A high schooler built a web site that helps you to challenge AI models to a Minecraft build-off

As conventional AI benchmarking techniques prove inadequate, AI builders are turning to more creative ways to evaluate the capabilities of generative AI models. For one group of developers, that’s Minecraft, the Microsoft-owned sandbox-building game.

The web site Minecraft Benchmark (or MC-Bench) was developed collaboratively to pit AI models against one another in head-to-head challenges to reply to prompts with Minecraft creations. Users can vote on which model did a greater job, and only after voting can they see which AI made each Minecraft construct.

For Adi Singh, the Twelfth-grader who began MC-Bench, the worth of Minecraft isn’t a lot the sport itself, however the familiarity that folks have with it — in any case, it’s the best-selling video game of all time. Even for individuals who haven’t played the sport, it’s still possible to guage which blocky representation of a pineapple is healthier realized.

“Minecraft allows people to see the progress [of AI development] rather more easily,” Singh told TechCrunch. “Individuals are used to Minecraft, used to the look and the vibe.”

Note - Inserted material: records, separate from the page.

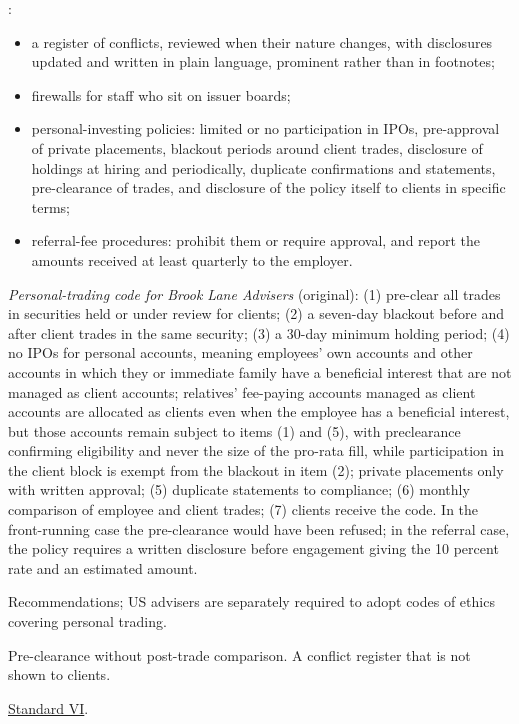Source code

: \begin{qfmethod}\label{meth:preventing-conflict-violations}
 \citep[pp.~157--160, 165--167, 169]{standards-practice-handbook-2024}:
\begin{itemize}
\item a register of conflicts, reviewed when their nature changes, with disclosures updated and written in plain language, prominent rather than in footnotes;
\item firewalls for staff who sit on issuer boards;
\item personal-investing policies: limited or no participation in IPOs, pre-approval of private placements, blackout periods around client trades, disclosure of holdings at hiring and periodically, duplicate confirmations and statements, pre-clearance of trades, and disclosure of the policy itself to clients in specific terms;
\item referral-fee procedures: prohibit them or require approval, and report the amounts received at least quarterly to the employer.
\end{itemize}

 \emph{Personal-trading code for Brook Lane Advisers} (original): (1) pre-clear all trades in securities held or under review for clients; (2) a seven-day blackout before and after client trades in the same security; (3) a 30-day minimum holding period; (4) no IPOs for personal accounts, meaning employees' own accounts and other accounts in which they or immediate family have a beneficial interest that are not managed as client accounts; relatives' fee-paying accounts managed as client accounts are allocated as clients even when the employee has a beneficial interest, but those accounts remain subject to items (1) and (5), with preclearance confirming eligibility and never the size of the pro-rata fill, while participation in the client block is exempt from the blackout in item (2); private placements only with written approval; (5) duplicate statements to compliance; (6) monthly comparison of employee and client trades; (7) clients receive the code. In the front-running case the pre-clearance would have been refused; in the referral case, the policy requires a written disclosure before engagement giving the 10 percent rate and an estimated amount.

 Recommendations; US advisers are separately required to adopt codes of ethics covering personal trading.

 Pre-clearance without post-trade comparison. A conflict register that is not shown to clients.

 \hyperref[rule:standard-conflicts-of-interest]{Standard VI}.

\end{qfmethod}

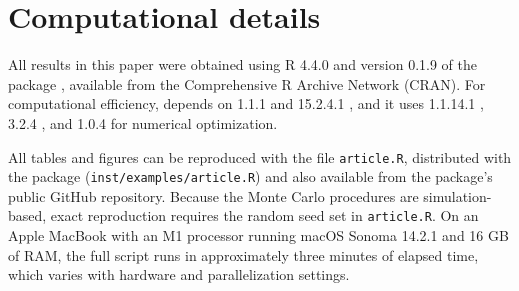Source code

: \section*{Computational details}\label{computational-details}

All results in this paper were obtained using R 4.4.0 \citep{r2024} and version 0.1.9 of the package , available from the Comprehensive R Archive Network (CRAN). For computational efficiency,  depends on  1.1.1 \citep{eddetal2018} and  15.2.4.1 \citep{eddsan2024}, and it uses  1.1.14.1 \citep{xiaetal2013},  3.2.4 \citep{scrucca2013}, and  1.0.4 \citep{psopack} for numerical optimization.

All tables and figures can be reproduced with the file \texttt{article.R}, distributed with the  package (\texttt{inst/examples/article.R}) and also available from the package's public GitHub repository. Because the Monte Carlo procedures are simulation-based, exact reproduction requires the random seed set in \texttt{article.R}. On an Apple MacBook with an M1 processor running macOS Sonoma 14.2.1 and 16 GB of RAM, the full script runs in approximately three minutes of elapsed time, which varies with hardware and parallelization settings.



\address{%
Gabriel Rodriguez-Rondon\\
Bank of Canada\\%
Canadian Economic Analysis Department\\ Ottawa, ON, Canada\\
%
\url{https://grodriguezrondon.com}\\%
\textit{ORCiD: \href{https://orcid.org/0009-0005-3769-9921}{0009-0005-3769-9921}}\\%
\href{mailto:grodriguezrondon@bankofcanada.ca}{\nolinkurl{grodriguezrondon@bankofcanada.ca}}%
}

\address{%
Jean-Marie Dufour\\
McGill University\\%
Department of Economics\\ Montreal, QC, Canada\\
%
\url{http://www.jeanmariedufour.com}\\%
\textit{ORCiD: \href{https://orcid.org/0000-0002-7731-2278}{0000-0002-7731-2278}}\\%
\href{mailto:jean-marie.dufour@mcgill.ca}{\nolinkurl{jean-marie.dufour@mcgill.ca}}%
}
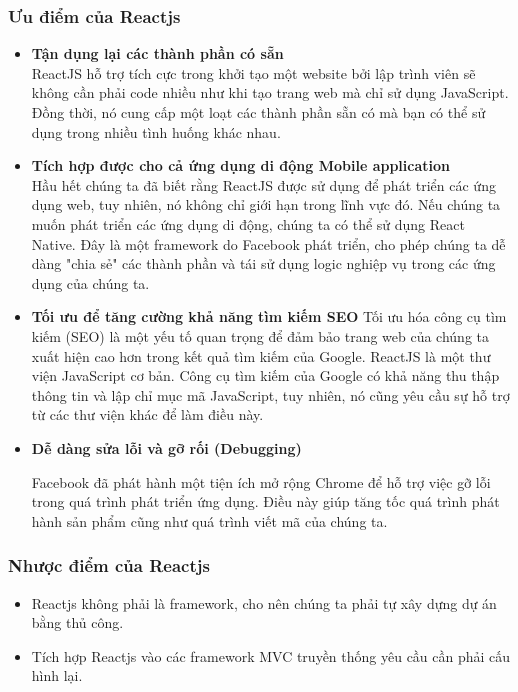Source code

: \subsubsection{Ưu điểm của Reactjs}
\begin{itemize}
    \item \textbf{Tận dụng lại các thành phần có sẵn}\\
    \indent ReactJS hỗ trợ tích cực trong khởi tạo một website bởi lập trình viên sẽ không cần phải code nhiều như khi tạo trang web mà chỉ sử dụng JavaScript. Đồng thời, nó cung cấp một loạt các thành phần sẵn có mà bạn có thể sử dụng trong nhiều tình huống khác nhau.
    \item \textbf{Tích hợp được cho cả ứng dụng di động Mobile application}\\
    \indent Hầu hết chúng ta đã biết rằng ReactJS được sử dụng để phát triển các ứng dụng web, tuy nhiên, nó không chỉ giới hạn trong lĩnh vực đó. Nếu chúng ta muốn phát triển các ứng dụng di động, chúng ta có thể sử dụng React Native. Đây là một framework do Facebook phát triển, cho phép chúng ta dễ dàng "chia sẻ" các thành phần và tái sử dụng logic nghiệp vụ trong các ứng dụng của chúng ta.
    \item \textbf{Tối ưu để tăng cường khả năng tìm kiếm SEO}
    \indent Tối ưu hóa công cụ tìm kiếm (SEO) là một yếu tố quan trọng để đảm bảo trang web của chúng ta xuất hiện cao hơn trong kết quả tìm kiếm của Google. ReactJS là một thư viện JavaScript cơ bản. Công cụ tìm kiếm của Google có khả năng thu thập thông tin và lập chỉ mục mã JavaScript, tuy nhiên, nó cũng yêu cầu sự hỗ trợ từ các thư viện khác để làm điều này.
    \item \textbf{Dễ dàng sửa lỗi và gỡ rối (Debugging)}

    \indent Facebook đã phát hành một tiện ích mở rộng Chrome để hỗ trợ việc gỡ lỗi trong quá trình phát triển ứng dụng. Điều này giúp tăng tốc quá trình phát hành sản phẩm cũng như quá trình viết mã của chúng ta.
\end{itemize}
\subsubsection{Nhược điểm của Reactjs}
\begin{itemize}
    \item Reactjs không phải là framework, cho nên chúng ta phải tự xây dựng dự án bằng thủ công.
    \item Tích hợp Reactjs vào các framework MVC truyền thống yêu cầu cần phải cấu hình lại.
\end{itemize}
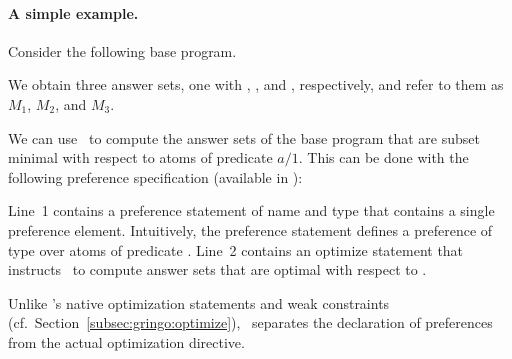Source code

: \paragraph{A simple example.} 
\begin{example}
\label{asprin:example1}
Consider the following base program.
%

%
We obtain three answer sets, one with , , and , respectively,
and refer to them as $M_1$, $M_2$, and $M_3$.

We can use \asprin\ to compute the answer sets of the base program that are subset minimal with respect to atoms of predicate $a/1$. 
This can be done with the following preference specification 
(available in ): 
%

%
Line~1 contains a preference statement of name  and type  that contains a single preference element.
Intuitively, the preference statement  defines a preference of type  over atoms of predicate . 
Line~2 contains an optimize statement that instructs \asprin\ to compute answer sets that are optimal with respect to . 

\begin{note}
Unlike \gringo's native optimization statements and weak constraints (cf.\ Section~\ref{subsec:gringo:optimize}),
\asprin\ separates the declaration of preferences from the actual optimization directive.
\end{note}


\end{example}
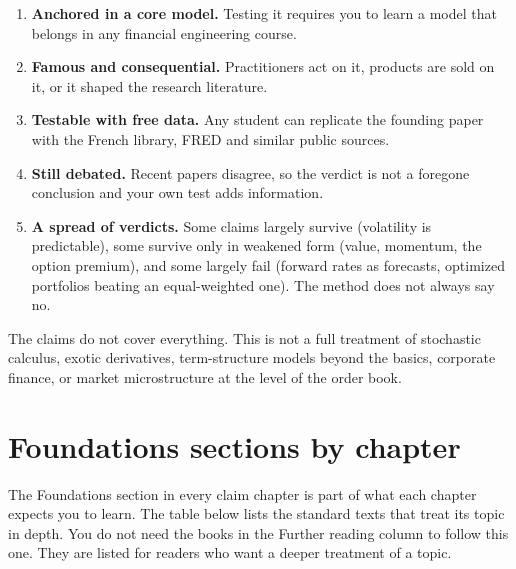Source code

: \begin{enumerate}
  \item \textbf{Anchored in a core model.} Testing it requires you to learn a model that belongs in any financial engineering course.
  \item \textbf{Famous and consequential.} Practitioners act on it, products are sold on it, or it shaped the research literature.
  \item \textbf{Testable with free data.} Any student can replicate the founding paper with the French library, FRED and similar public sources.
  \item \textbf{Still debated.} Recent papers disagree, so the verdict is not a foregone conclusion and your own test adds information.
  \item \textbf{A spread of verdicts.} Some claims largely survive (volatility is predictable), some survive only in weakened form (value, momentum, the option premium), and some largely fail (forward rates as forecasts, optimized portfolios beating an equal-weighted one). The method does not always say no.
\end{enumerate}

The claims do not cover everything. This is not a full treatment of stochastic calculus, exotic derivatives, term-structure models beyond the basics, corporate finance, or market microstructure at the level of the order book. 

\section*{Foundations sections by chapter}

The Foundations section in every claim chapter is part of what each chapter expects you to learn. 
The table below lists the standard texts that treat its topic in depth. You do not need the books in the Further reading column to follow this one. They are listed for readers who want a deeper treatment of a topic.

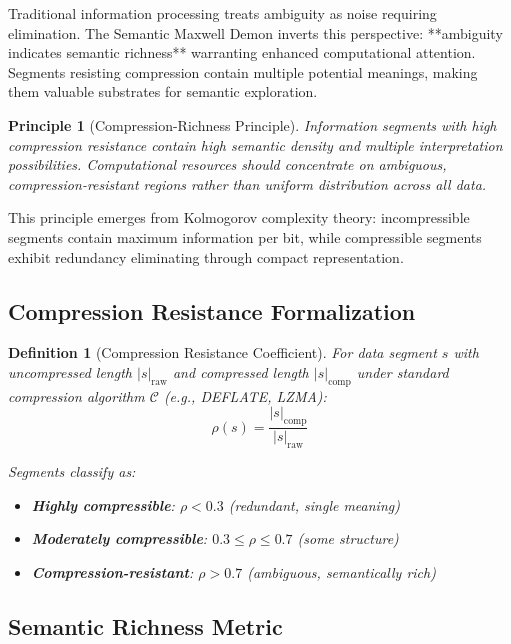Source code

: \documentclass[12pt,a4paper]{article}
\newtheorem{definition}{Definition}
\newtheorem{principle}{Principle}
\begin{document}
Traditional information processing treats ambiguity as noise requiring elimination. The Semantic Maxwell Demon inverts this perspective: **ambiguity indicates semantic richness** warranting enhanced computational attention. Segments resisting compression contain multiple potential meanings, making them valuable substrates for semantic exploration.

\begin{principle}[Compression-Richness Principle]
Information segments with high compression resistance contain high semantic density and multiple interpretation possibilities. Computational resources should concentrate on ambiguous, compression-resistant regions rather than uniform distribution across all data.
\end{principle}

This principle emerges from Kolmogorov complexity theory: incompressible segments contain maximum information per bit, while compressible segments exhibit redundancy eliminating through compact representation.

\subsection{Compression Resistance Formalization}

\begin{definition}[Compression Resistance Coefficient]
For data segment $s$ with uncompressed length $|s|_{\text{raw}}$ and compressed length $|s|_{\text{comp}}$ under standard compression algorithm $\mathcal{C}$ (e.g., DEFLATE, LZMA):
\begin{equation}
\rho(s) = \frac{|s|_{\text{comp}}}{|s|_{\text{raw}}}
\end{equation}

Segments classify as:
\begin{itemize}
\item \textbf{Highly compressible}: $\rho < 0.3$ (redundant, single meaning)
\item \textbf{Moderately compressible}: $0.3 \leq \rho \leq 0.7$ (some structure)
\item \textbf{Compression-resistant}: $\rho > 0.7$ (ambiguous, semantically rich)
\end{itemize}
\end{definition}

\subsection{Semantic Richness Metric}
\end{document}

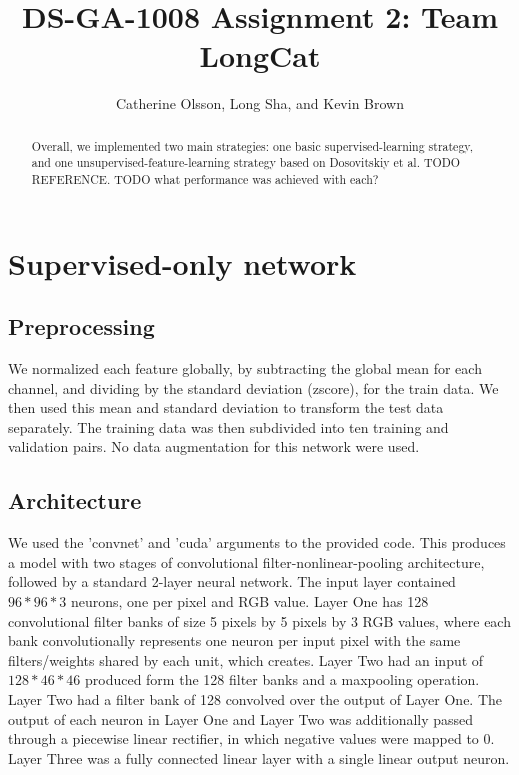 \documentclass{article} %
\title{DS-GA-1008 Assignment 2: Team LongCat}
\author{
Catherine Olsson, Long Sha, and Kevin Brown \\
}
\begin{document}
\maketitle

\begin{abstract}
Overall, we implemented two main strategies: one basic supervised-learning strategy, and one unsupervised-feature-learning strategy based on Dosovitskiy et al. TODO REFERENCE. TODO what performance was achieved with each?
\end{abstract}

\section{Supervised-only network}

\subsection{Preprocessing}

We normalized each feature globally, by subtracting the global mean for each
channel, and dividing by the standard deviation (zscore), for the train data.
We then used this mean and standard deviation to transform the test data
separately. The training data was then subdivided into ten training and validation
pairs. No data augmentation for this network were used. 

\subsection{Architecture}

We used the 'convnet' and 'cuda' arguments to the provided code. This produces
a model with two stages of convolutional filter-nonlinear-pooling architecture,
followed by a standard 2-layer neural network. The input layer contained
$96*96*3$ neurons, one per pixel and RGB value. Layer One has 128 convolutional
filter banks of size 5 pixels by 5 pixels by 3 RGB values, where each bank
convolutionally represents one neuron per input pixel with the same
filters/weights shared by each unit, which creates. Layer Two had an input of
$128*46*46$ produced form the 128 filter banks and a maxpooling operation.
Layer Two had a filter bank of 128 convolved over the output of Layer One.  The
output of each neuron in Layer One and Layer Two was additionally passed
through a piecewise linear rectifier, in which negative values were mapped to
0. Layer Three was a fully connected linear layer with a single linear output
neuron.  
\end{document}
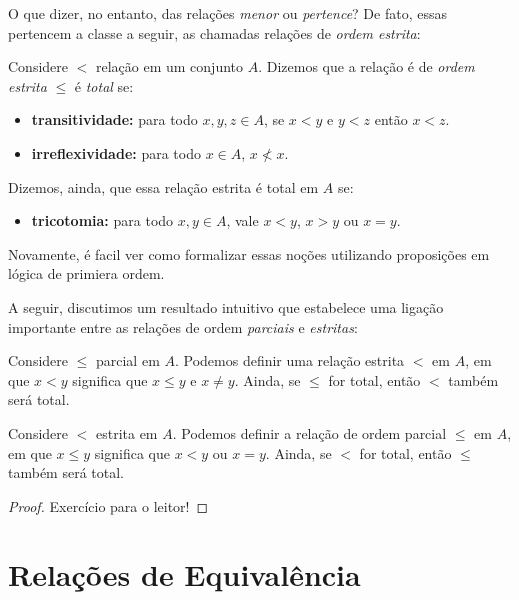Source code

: O que dizer, no entanto, das relações \textit{menor} ou \textit{pertence}? De fato, essas pertencem a classe a seguir, as chamadas relações de \textit{ordem estrita}:

\begin{definition}
    \label{estrict_order}
    Considere $<$ relação em um conjunto $A$. Dizemos que a relação é de \textit{ordem estrita} $\leq$ é \textit{total} se:

    \begin{itemize}
        \item \textbf{transitividade: } para todo $x,y,z \in A$, se $x<y$ e $y<z$ então $x<z$.
        \item \textbf{irreflexividade: } para todo $x\in A$, $x \nless x$.
    \end{itemize}
    Dizemos, ainda, que essa relação estrita é total em $A$ se:
    \begin{itemize}
        \item \textbf{tricotomia:} para todo $x,y \in A$, vale $x<y$, $x>y$ ou $x=y$.
    \end{itemize}
\end{definition}

\noindent Novamente, é facil ver como formalizar essas noções utilizando proposições em lógica de primiera ordem.


A seguir, discutimos um resultado intuitivo que estabelece uma ligação importante entre as relações de ordem \textit{parciais} e \textit{estritas}:

\begin{theorem}
    \label{estrict_by_partial}
    Considere $\leq$ parcial em $A$. Podemos definir uma relação estrita $<$ em $A$, em que $x<y$ significa que $x\leq y$ e $x \neq y$. Ainda, se $\leq $ for total, então $<$ também será total.
\end{theorem}
\begin{theorem}
    \label{partial_by_estrict}
    Considere $<$ estrita em $A$. Podemos definir a relação de ordem parcial $\leq $ em $A$, em que $x\leq y$ significa que $x < y$ ou $x = y$. Ainda, se $<$ for total, então $\leq$ também será total.
\end{theorem}

\begin{proof}
    Exercício para o leitor!
\end{proof}
\section{Relações de Equivalência}


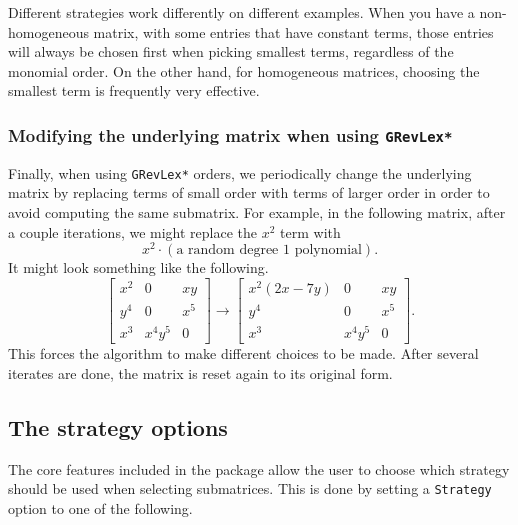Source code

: \documentclass[11pt]{amsart}
\begin{document}
\begin{remark}
  Different strategies work differently on different examples.  When you have a non-homogeneous matrix, with some entries that have constant terms, those entries will always be chosen first when picking smallest terms, regardless of the monomial order.  On the other hand, for homogeneous matrices, choosing the smallest term is frequently very effective.
\end{remark}



\subsubsection{Modifying the underlying matrix when using {\tt GRevLex*}}
Finally, when using {\tt GRevLex*} orders, we periodically change the underlying matrix 
by replacing terms of small order with terms of larger order in order to avoid computing the same submatrix.  For example, in the following matrix, after 
a couple iterations, we might replace the $x^2$ term with 
\[x^2 \cdot (\text{a random degree 1 polynomial}). \]
It might look something like the following.
\[
  \left[\begin{array}{ccc}
    x^2 & 0 & xy \\
    y^4 & 0 & x^5 \\
    x^3 & x^4 y^5 & 0
  \end{array} \right]
  \rightarrow
  \left[\begin{array}{ccc}
    x^2 (2x-7y) & 0 & xy \\
    y^4 & 0 & x^5 \\
    x^3 & x^4 y^5 & 0
  \end{array} \right].
\]
This forces the algorithm to make different choices to be made.  After several iterates are done, the matrix is reset again to its original form.



\subsection{The strategy options}  
The core features included in the package allow the user to choose which 
strategy should be used when selecting submatrices. This is done by setting a 
{\tt Strategy} option to one of the following.  
\end{document}

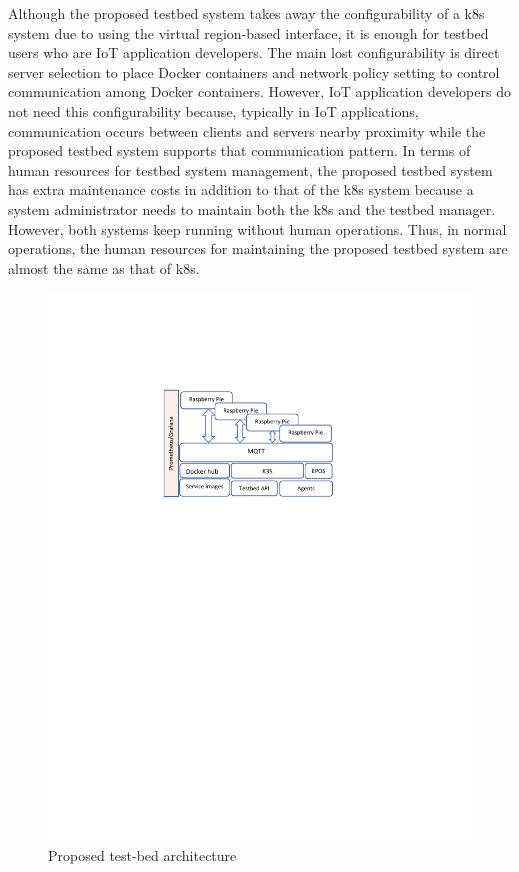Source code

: \documentclass[conference]{IEEEtran}
\begin{document}
Although the proposed testbed system takes away the
configurability of a k8s system due to using the virtual
region-based interface, it is enough for testbed users who
are IoT application developers. The main lost configurability is direct server selection to place Docker containers
and network policy setting to control communication among
Docker containers. However, IoT application developers do
not need this configurability because, typically in IoT applications, communication occurs between clients and servers
nearby proximity while the proposed testbed system supports that communication pattern.
In terms of human resources for testbed system management, the proposed testbed system has extra maintenance
costs in addition to that of the k8s system because a system
administrator needs to maintain both the k8s and the testbed
manager. However, both systems keep running without human operations. Thus, in normal operations, the human resources for maintaining the proposed testbed system are almost the same as that of k8s.
\begin{figure}[!htbp]
\centering
\includegraphics[clip, trim=5.7cm 17.5cm 6.9cm 5cm, width=\columnwidth]{figures/arch2.pdf}
\caption{Proposed test-bed architecture}
\label{fig:arch}
\end{figure}
\end{document}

MC-Bench currently lists eight people as volunteer contributors. Anthropic, Google, OpenAI, and Alibaba have subsidized the project’s use of their products to run benchmark prompts, per MC-Bench’s website, but the businesses usually are not otherwise affiliated.

“Currently we are only doing easy builds to reflect on how far we’ve come from the GPT-3 era, but [we] could see ourselves scaling to those longer-form plans and goal-oriented tasks,” Singh said. “Games might just be a medium to check agentic reasoning that’s safer than in real life and more controllable for testing purposes, making it more ideal in my eyes.”

Other games like Pokémon Red, Street Fighter, and Pictionary have been used as experimental benchmarks for AI, partially since the art of benchmarking AI is notoriously tricky.

Researchers often test AI models on standardized evaluations, but a lot of these tests give AI a home-field advantage. Due to the best way they’re trained, models are naturally gifted at certain, narrow sorts of problem-solving, particularly problem-solving that requires rote memorization or basic extrapolation.

Put simply, it’s hard to glean what it implies that OpenAI’s GPT-4 can rating within the 88th percentile on the LSAT, but cannot discern what number of Rs are within the word “strawberry.” Anthropic’s Claude 3.7 Sonnet achieved 62.3% accuracy on a standardized software engineering benchmark, however it is worse at playing Pokémon than most five-year-olds.

MC-Bench is technically a programming benchmark, because the models are asked to jot down code to create the prompted construct, like “Frosty the Snowman” or “an enthralling tropical beach hut on a pristine sandy shore.”

Nevertheless it’s easier for many MC-Bench users to guage whether a snowman looks higher than to dig into code, which supplies the project wider appeal — and thus the potential to gather more data about which models consistently rating higher.

Whether those scores amount to much in the best way of AI usefulness is up for debate, in fact. Singh asserts that they’re a powerful signal, though.

“The present leaderboard reflects quite closely to my very own experience of using these models, which is unlike plenty of pure text benchmarks,” Singh said. “Perhaps [MC-Bench] could possibly be useful to corporations to know in the event that they’re heading in the appropriate direction.”